■ **WORK ITEM**:
Transcribe verbatim every line from the line containing "but precedent controls." to the end of the entries, including both endpoints. Output nothing beyond those lines.

* * * * * * *

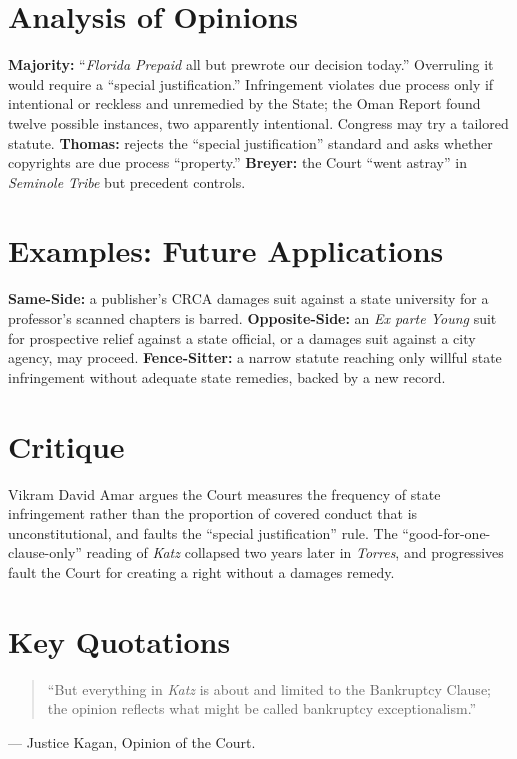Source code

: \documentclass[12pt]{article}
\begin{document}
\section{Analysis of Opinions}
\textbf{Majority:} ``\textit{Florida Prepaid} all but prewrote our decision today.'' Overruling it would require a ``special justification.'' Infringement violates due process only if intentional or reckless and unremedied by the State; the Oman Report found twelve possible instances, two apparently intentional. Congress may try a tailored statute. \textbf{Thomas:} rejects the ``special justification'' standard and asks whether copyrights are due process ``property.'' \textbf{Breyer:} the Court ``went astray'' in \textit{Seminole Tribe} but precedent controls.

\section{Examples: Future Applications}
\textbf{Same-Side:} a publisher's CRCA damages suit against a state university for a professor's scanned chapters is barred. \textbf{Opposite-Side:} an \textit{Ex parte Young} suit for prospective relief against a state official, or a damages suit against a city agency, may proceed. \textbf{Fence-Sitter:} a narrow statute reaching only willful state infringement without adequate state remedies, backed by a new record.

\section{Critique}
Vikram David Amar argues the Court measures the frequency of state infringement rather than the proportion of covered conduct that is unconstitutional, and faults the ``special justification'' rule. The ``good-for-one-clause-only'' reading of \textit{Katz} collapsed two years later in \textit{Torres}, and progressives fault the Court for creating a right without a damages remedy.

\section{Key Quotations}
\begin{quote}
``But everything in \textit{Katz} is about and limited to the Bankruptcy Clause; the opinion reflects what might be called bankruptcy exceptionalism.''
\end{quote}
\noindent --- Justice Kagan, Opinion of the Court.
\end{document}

* * * * * * *

■ **TASK ANSWER**:
\textbf{Majority:} ``\textit{Florida Prepaid} all but prewrote our decision today.'' Overruling it would require a ``special justification.'' Infringement violates due process only if intentional or reckless and unremedied by the State; the Oman Report found twelve possible instances, two apparently intentional. Congress may try a tailored statute. \textbf{Thomas:} rejects the ``special justification'' standard and asks whether copyrights are due process ``property.'' \textbf{Breyer:} the Court ``went astray'' in \textit{Seminole Tribe} but precedent controls.

\section{Examples: Future Applications}
\textbf{Same-Side:} a publisher's CRCA damages suit against a state university for a professor's scanned chapters is barred. \textbf{Opposite-Side:} an \textit{Ex parte Young} suit for prospective relief against a state official, or a damages suit against a city agency, may proceed. \textbf{Fence-Sitter:} a narrow statute reaching only willful state infringement without adequate state remedies, backed by a new record.

\section{Critique}
Vikram David Amar argues the Court measures the frequency of state infringement rather than the proportion of covered conduct that is unconstitutional, and faults the ``special justification'' rule. The ``good-for-one-clause-only'' reading of \textit{Katz} collapsed two years later in \textit{Torres}, and progressives fault the Court for creating a right without a damages remedy.

\section{Key Quotations}
\begin{quote}
``But everything in \textit{Katz} is about and limited to the Bankruptcy Clause; the opinion reflects what might be called bankruptcy exceptionalism.''
\end{quote}
\noindent --- Justice Kagan, Opinion of the Court.
\end{document}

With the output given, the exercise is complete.